Here begins my Romero splurge – my intention being to watch and review every Romero zombie film ever made. What have I let myself in for? I thought I would start with the oldest of his work and move on from there.
Night of the Living Dead (1968) is black and white and it would appear people were a lot more easily scared back in the day.
The plot is fairly simple. Our main heroine, Barbara, abandons her slightly obnoxious brother in a graveyard after he is attacked by what looks like a slightly ugly looking drugged bloke (obviously a zombie…) and escapes into a farm house, where she meets Ben, a sensible thinking Black chap who is clearly the most competent, heroic member of the growing gang. Other people join the crew boarded up in the farm house, and the house is slowly berated by an increasingly large horde of what the radio reveals to be the ‘living dead’. Chaos ensues. The film builds itself up quite nicely in some ways; with the threat slowly becoming more and more severe and what I imagine would be dramatically increasing tension (if I found it particularly tense, which alas I did not) but it is overwhelmingly not a scary film.
My main problem is that the film is so incredibly unbelievable, not just because of the makeup and special effects. People react in totally stupid, irrational and unrealistic ways. With the speed the zombies move they are easily out walkable, and how so many people manage to crash their cars when there is nothing in the way is a mystery to me.

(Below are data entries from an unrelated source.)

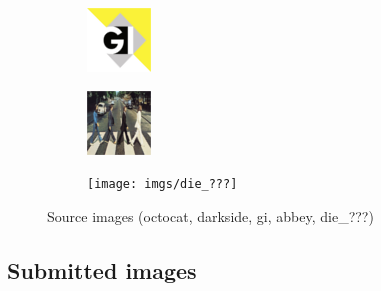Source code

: \begin{figure}[!h]
\begin{subfigure}{.19\linewidth}
\end{subfigure}
\begin{subfigure}{.19\linewidth}
  \centering
  \includegraphics[width=0.7\linewidth]{imgs/gi}
\end{subfigure}
\begin{subfigure}{.19\linewidth}
  \centering
  \includegraphics[width=0.7\linewidth]{imgs/abbey}
\end{subfigure}
\begin{subfigure}{.19\linewidth}
  \centering
  \texttt{[image: imgs/die\_???]}
\end{subfigure}
\caption{Source images (octocat, darkside, gi, abbey, die\_???)}
\label{fig:source_images}
\end{figure}

\subsection{Submitted images}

I’m fairly sure Barbara must be throwing herself at the zombies for her to get into as much trouble as she has and every reaction is so hideously over dramatic that my overwhelming feeling throughout the film was irritation not fear. Barbara reacts like the biggest wet-blouse, pansy woman imaginable, freaks out and is totally unhelpful. She is basically a liability and Ben should have just let the zombies eat her and make his life easier. Everyone needs a good slap.
From a modern day perspective the zombies are also hilarious. The first one we see is clearly just a very sleepy, possibly slightly drunk, ugly man. Throughout the film they do get increasingly more gruesome in appearance and there are some excellent scenes where we see a horde ripping away at flesh, however, with our over stimulated, gore-strewn modern flicks, the whole thing does appear more funny than scary.

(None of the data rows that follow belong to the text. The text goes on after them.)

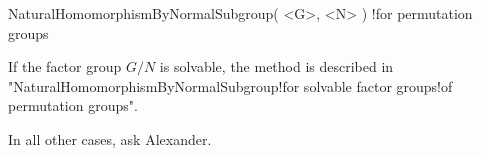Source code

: \stars

\>NaturalHomomorphismByNormalSubgroup( <G>, <N> )%
  !{for permutation groups}

If  the factor  group  $G/N$  is solvable,   the  method is described  in
"NaturalHomomorphismByNormalSubgroup!for   solvable   factor    groups!of
permutation groups".

In all other cases, ask Alexander.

I guess the main reason for this film’s fame is that it was trend setting. Night of the Living Dead was the first of its kind, something new, fresh and, back in the day, terrifying. Every zombie horror since then has been modelled around Romero’s template and as ludicrous as the film may seem now, we have it to thank for all the amazing zombie films we have today. As with most older films, our modern, over-stimulated brains often find them a little boring, but we have to give kudos to a film that has sparked so much awesomeness since it was created.
I was not taken in by Night of the Living Dead. Unfortunately I cannot quite forgive it for having such terrible, overly dramatic acting, which alas drains all fear out of it for me. I thank it for having paved the way for the genre to expand but after all it has done I feel it needs a good rest in a retirement home – with occasional visits from loving and appreciative fans who really don’t find it interesting , but do want to show it love and respect*. Thank you Night of the Living Dead, you were ground breaking, you just also happen to be terribly acted.
*wow, I feel really bad for old people now, I miss my grandma!